◆ ACTIVITY:
Repeat exactly the lines below that lie between the line with "into a String!" and the line with "import java.time.LocalDate;", counting both of those lines as part of the answer.

Extracted records:
----
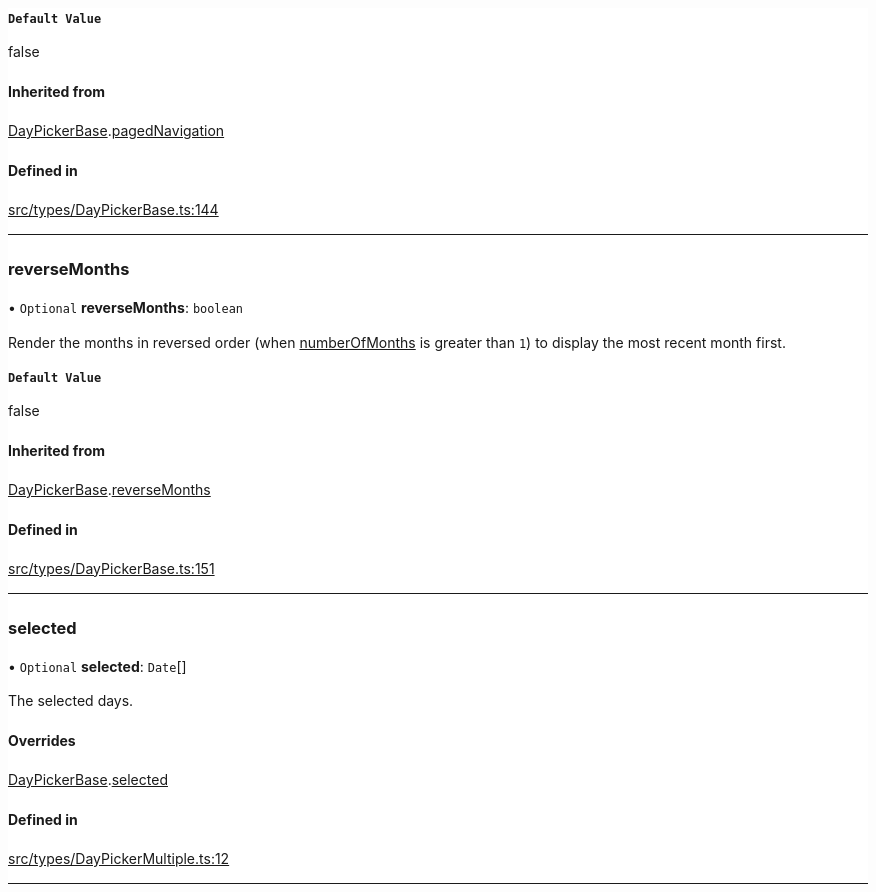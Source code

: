 **`Default Value`**

false

#### Inherited from

[DayPickerBase](/api/interfaces/DayPickerBase.md).[pagedNavigation](/api/interfaces/DayPickerBase.md#pagednavigation)

#### Defined in

[src/types/DayPickerBase.ts:144](https://github.com/gpbl/react-day-picker/blob/433a4d1e8/src/types/DayPickerBase.ts#L144)

___

### reverseMonths

• `Optional` **reverseMonths**: `boolean`

Render the months in reversed order (when [numberOfMonths](/api/interfaces/DayPickerBase.md#numberofmonths) is greater
than `1`) to display the most recent month first.

**`Default Value`**

false

#### Inherited from

[DayPickerBase](/api/interfaces/DayPickerBase.md).[reverseMonths](/api/interfaces/DayPickerBase.md#reversemonths)

#### Defined in

[src/types/DayPickerBase.ts:151](https://github.com/gpbl/react-day-picker/blob/433a4d1e8/src/types/DayPickerBase.ts#L151)

___

### selected

• `Optional` **selected**: `Date`[]

The selected days.

#### Overrides

[DayPickerBase](/api/interfaces/DayPickerBase.md).[selected](/api/interfaces/DayPickerBase.md#selected)

#### Defined in

[src/types/DayPickerMultiple.ts:12](https://github.com/gpbl/react-day-picker/blob/433a4d1e8/src/types/DayPickerMultiple.ts#L12)

___
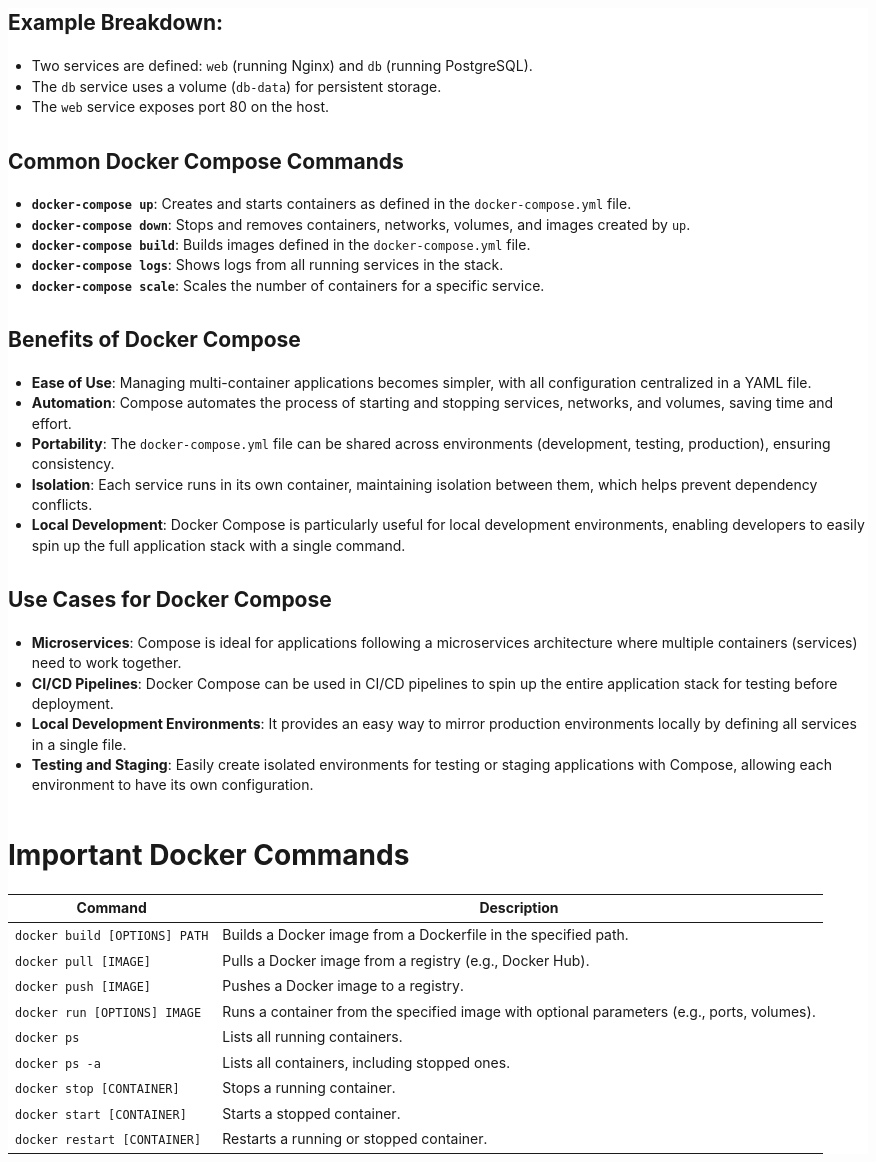 ## Example Breakdown:

- Two services are defined: `web` (running Nginx) and `db` (running PostgreSQL).
- The `db` service uses a volume (`db-data`) for persistent storage.
- The `web` service exposes port 80 on the host.

## Common Docker Compose Commands

- **`docker-compose up`**: Creates and starts containers as defined in the `docker-compose.yml` file.
- **`docker-compose down`**: Stops and removes containers, networks, volumes, and images created by `up`.
- **`docker-compose build`**: Builds images defined in the `docker-compose.yml` file.
- **`docker-compose logs`**: Shows logs from all running services in the stack.
- **`docker-compose scale`**: Scales the number of containers for a specific service.

## Benefits of Docker Compose

- **Ease of Use**: Managing multi-container applications becomes simpler, with all configuration centralized in a YAML file.
- **Automation**: Compose automates the process of starting and stopping services, networks, and volumes, saving time and effort.
- **Portability**: The `docker-compose.yml` file can be shared across environments (development, testing, production), ensuring consistency.
- **Isolation**: Each service runs in its own container, maintaining isolation between them, which helps prevent dependency conflicts.
- **Local Development**: Docker Compose is particularly useful for local development environments, enabling developers to easily spin up the full application stack with a single command.

## Use Cases for Docker Compose

- **Microservices**: Compose is ideal for applications following a microservices architecture where multiple containers (services) need to work together.
- **CI/CD Pipelines**: Docker Compose can be used in CI/CD pipelines to spin up the entire application stack for testing before deployment.
- **Local Development Environments**: It provides an easy way to mirror production environments locally by defining all services in a single file.
- **Testing and Staging**: Easily create isolated environments for testing or staging applications with Compose, allowing each environment to have its own configuration.



# Important Docker Commands


| Command                          | Description                                                                                   |
| --------------------------------- | --------------------------------------------------------------------------------------------- |
| `docker build [OPTIONS] PATH`     | Builds a Docker image from a Dockerfile in the specified path.                                 |
| `docker pull [IMAGE]`             | Pulls a Docker image from a registry (e.g., Docker Hub).                                       |
| `docker push [IMAGE]`             | Pushes a Docker image to a registry.                                                          |
| `docker run [OPTIONS] IMAGE`      | Runs a container from the specified image with optional parameters (e.g., ports, volumes).     |
| `docker ps`                       | Lists all running containers.                                                                 |
| `docker ps -a`                    | Lists all containers, including stopped ones.                                                  |
| `docker stop [CONTAINER]`         | Stops a running container.                                                                    |
| `docker start [CONTAINER]`        | Starts a stopped container.                                                                   |
| `docker restart [CONTAINER]`      | Restarts a running or stopped container.                                                      |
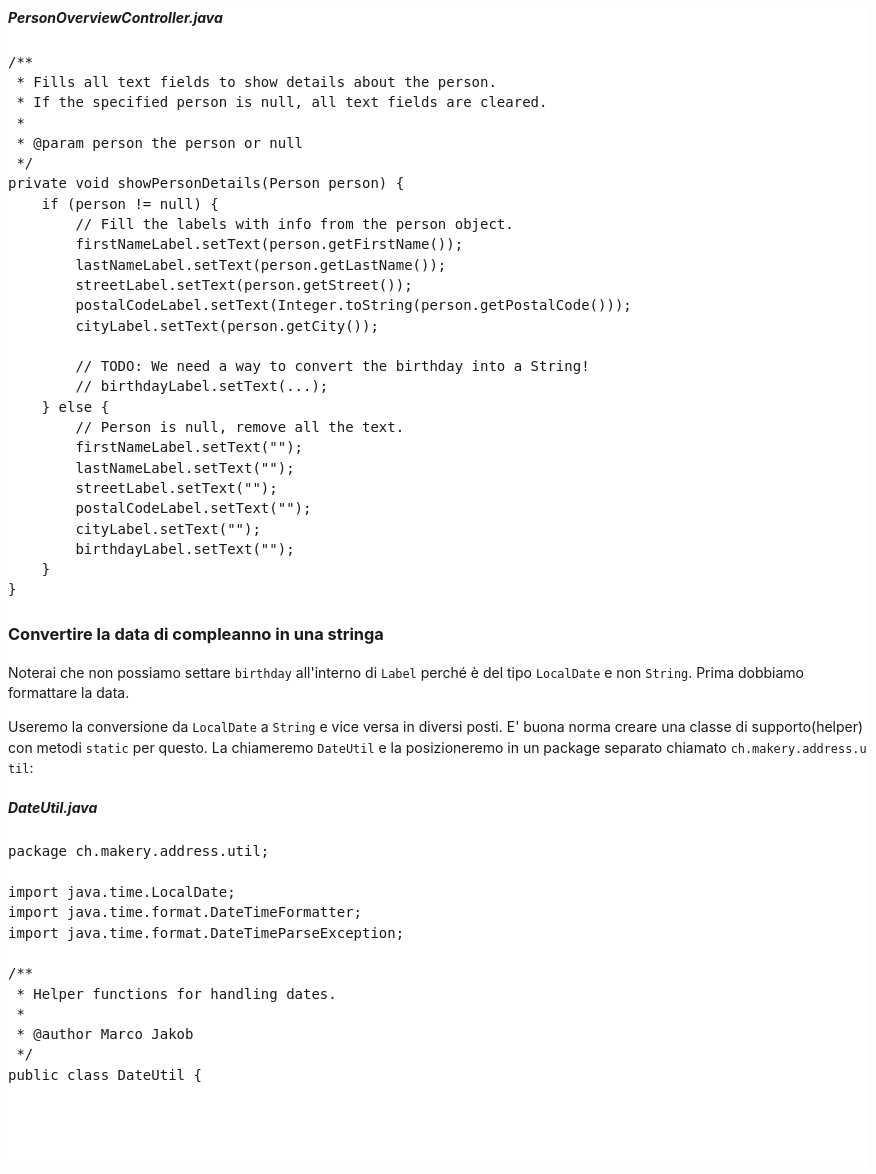 
##### PersonOverviewController.java

<pre class="prettyprint lang-java">
/**
 * Fills all text fields to show details about the person.
 * If the specified person is null, all text fields are cleared.
 * 
 * @param person the person or null
 */
private void showPersonDetails(Person person) {
    if (person != null) {
        // Fill the labels with info from the person object.
        firstNameLabel.setText(person.getFirstName());
        lastNameLabel.setText(person.getLastName());
        streetLabel.setText(person.getStreet());
        postalCodeLabel.setText(Integer.toString(person.getPostalCode()));
        cityLabel.setText(person.getCity());

        // TODO: We need a way to convert the birthday into a String!
        // birthdayLabel.setText(...);
    } else {
        // Person is null, remove all the text.
        firstNameLabel.setText("");
        lastNameLabel.setText("");
        streetLabel.setText("");
        postalCodeLabel.setText("");
        cityLabel.setText("");
        birthdayLabel.setText("");
    }
}
</pre>


### Convertire la data di compleanno in una stringa

Noterai che non possiamo settare `birthday` all'interno di `Label` perché è del tipo `LocalDate` e non `String`. Prima dobbiamo formattare la data.

Useremo la conversione da `LocalDate` a `String` e vice versa in diversi posti. E' buona norma creare una classe di supporto(helper) con metodi `static` per questo. La chiameremo `DateUtil` e la posizioneremo in un package separato chiamato `ch.makery.address.util`:


##### DateUtil.java

<pre class="prettyprint lang-java">
package ch.makery.address.util;

import java.time.LocalDate;
import java.time.format.DateTimeFormatter;
import java.time.format.DateTimeParseException;

/**
 * Helper functions for handling dates.
 * 
 * @author Marco Jakob
 */
public class DateUtil {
----
◆ WORKED SOLUTION:
        // TODO: We need a way to convert the birthday into a String!
        // birthdayLabel.setText(...);
    } else {
        // Person is null, remove all the text.
        firstNameLabel.setText("");
        lastNameLabel.setText("");
        streetLabel.setText("");
        postalCodeLabel.setText("");
        cityLabel.setText("");
        birthdayLabel.setText("");
    }
}
</pre>


### Convertire la data di compleanno in una stringa

Noterai che non possiamo settare `birthday` all'interno di `Label` perché è del tipo `LocalDate` e non `String`. Prima dobbiamo formattare la data.

Useremo la conversione da `LocalDate` a `String` e vice versa in diversi posti. E' buona norma creare una classe di supporto(helper) con metodi `static` per questo. La chiameremo `DateUtil` e la posizioneremo in un package separato chiamato `ch.makery.address.util`:


##### DateUtil.java

<pre class="prettyprint lang-java">
package ch.makery.address.util;

import java.time.LocalDate;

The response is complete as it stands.